__Exercise brief__
Below are some records; work out how many of their lines contain "존재한다" and give the number only.

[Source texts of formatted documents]
╔══

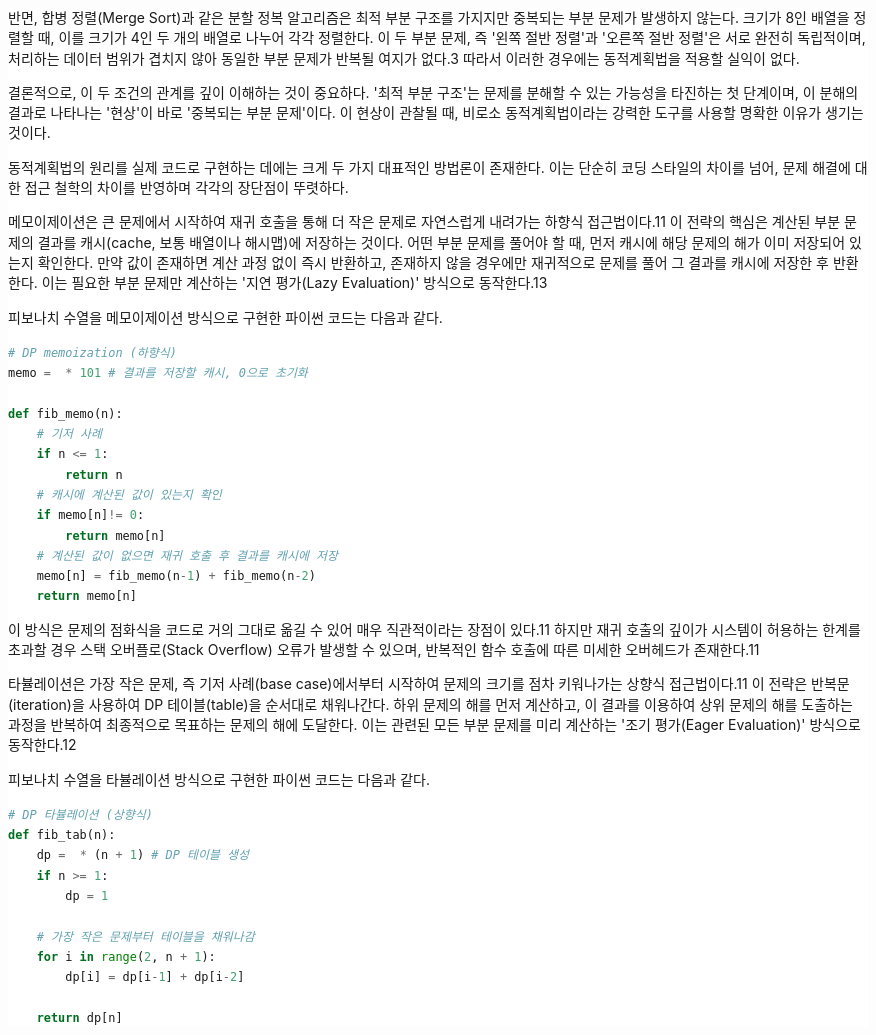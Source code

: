 반면, 합병 정렬(Merge Sort)과 같은 분할 정복 알고리즘은 최적 부분 구조를 가지지만 중복되는 부분 문제가 발생하지 않는다. 크기가 8인 배열을 정렬할 때, 이를 크기가 4인 두 개의 배열로 나누어 각각 정렬한다. 이 두 부분 문제, 즉 '왼쪽 절반 정렬'과 '오른쪽 절반 정렬'은 서로 완전히 독립적이며, 처리하는 데이터 범위가 겹치지 않아 동일한 부분 문제가 반복될 여지가 없다.3 따라서 이러한 경우에는 동적계획법을 적용할 실익이 없다.

결론적으로, 이 두 조건의 관계를 깊이 이해하는 것이 중요하다. '최적 부분 구조'는 문제를 분해할 수 있는 가능성을 타진하는 첫 단계이며, 이 분해의 결과로 나타나는 '현상'이 바로 '중복되는 부분 문제'이다. 이 현상이 관찰될 때, 비로소 동적계획법이라는 강력한 도구를 사용할 명확한 이유가 생기는 것이다.


동적계획법의 원리를 실제 코드로 구현하는 데에는 크게 두 가지 대표적인 방법론이 존재한다. 이는 단순히 코딩 스타일의 차이를 넘어, 문제 해결에 대한 접근 철학의 차이를 반영하며 각각의 장단점이 뚜렷하다.


메모이제이션은 큰 문제에서 시작하여 재귀 호출을 통해 더 작은 문제로 자연스럽게 내려가는 하향식 접근법이다.11 이 전략의 핵심은 계산된 부분 문제의 결과를 캐시(cache, 보통 배열이나 해시맵)에 저장하는 것이다. 어떤 부분 문제를 풀어야 할 때, 먼저 캐시에 해당 문제의 해가 이미 저장되어 있는지 확인한다. 만약 값이 존재하면 계산 과정 없이 즉시 반환하고, 존재하지 않을 경우에만 재귀적으로 문제를 풀어 그 결과를 캐시에 저장한 후 반환한다. 이는 필요한 부분 문제만 계산하는 '지연 평가(Lazy Evaluation)' 방식으로 동작한다.13

피보나치 수열을 메모이제이션 방식으로 구현한 파이썬 코드는 다음과 같다.

```Python
# DP memoization (하향식)
memo =  * 101 # 결과를 저장할 캐시, 0으로 초기화

def fib_memo(n):
    # 기저 사례
    if n <= 1:
        return n
    # 캐시에 계산된 값이 있는지 확인
    if memo[n]!= 0:
        return memo[n]
    # 계산된 값이 없으면 재귀 호출 후 결과를 캐시에 저장
    memo[n] = fib_memo(n-1) + fib_memo(n-2)
    return memo[n]
```

이 방식은 문제의 점화식을 코드로 거의 그대로 옮길 수 있어 매우 직관적이라는 장점이 있다.11 하지만 재귀 호출의 깊이가 시스템이 허용하는 한계를 초과할 경우 스택 오버플로(Stack Overflow) 오류가 발생할 수 있으며, 반복적인 함수 호출에 따른 미세한 오버헤드가 존재한다.11


타뷸레이션은 가장 작은 문제, 즉 기저 사례(base case)에서부터 시작하여 문제의 크기를 점차 키워나가는 상향식 접근법이다.11 이 전략은 반복문(iteration)을 사용하여 DP 테이블(table)을 순서대로 채워나간다. 하위 문제의 해를 먼저 계산하고, 이 결과를 이용하여 상위 문제의 해를 도출하는 과정을 반복하여 최종적으로 목표하는 문제의 해에 도달한다. 이는 관련된 모든 부분 문제를 미리 계산하는 '조기 평가(Eager Evaluation)' 방식으로 동작한다.12

피보나치 수열을 타뷸레이션 방식으로 구현한 파이썬 코드는 다음과 같다.

```Python
# DP 타뷸레이션 (상향식)
def fib_tab(n):
    dp =  * (n + 1) # DP 테이블 생성
    if n >= 1:
        dp = 1
    
    # 가장 작은 문제부터 테이블을 채워나감
    for i in range(2, n + 1):
        dp[i] = dp[i-1] + dp[i-2]
        
    return dp[n]
```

╚══

__Result for this task__
2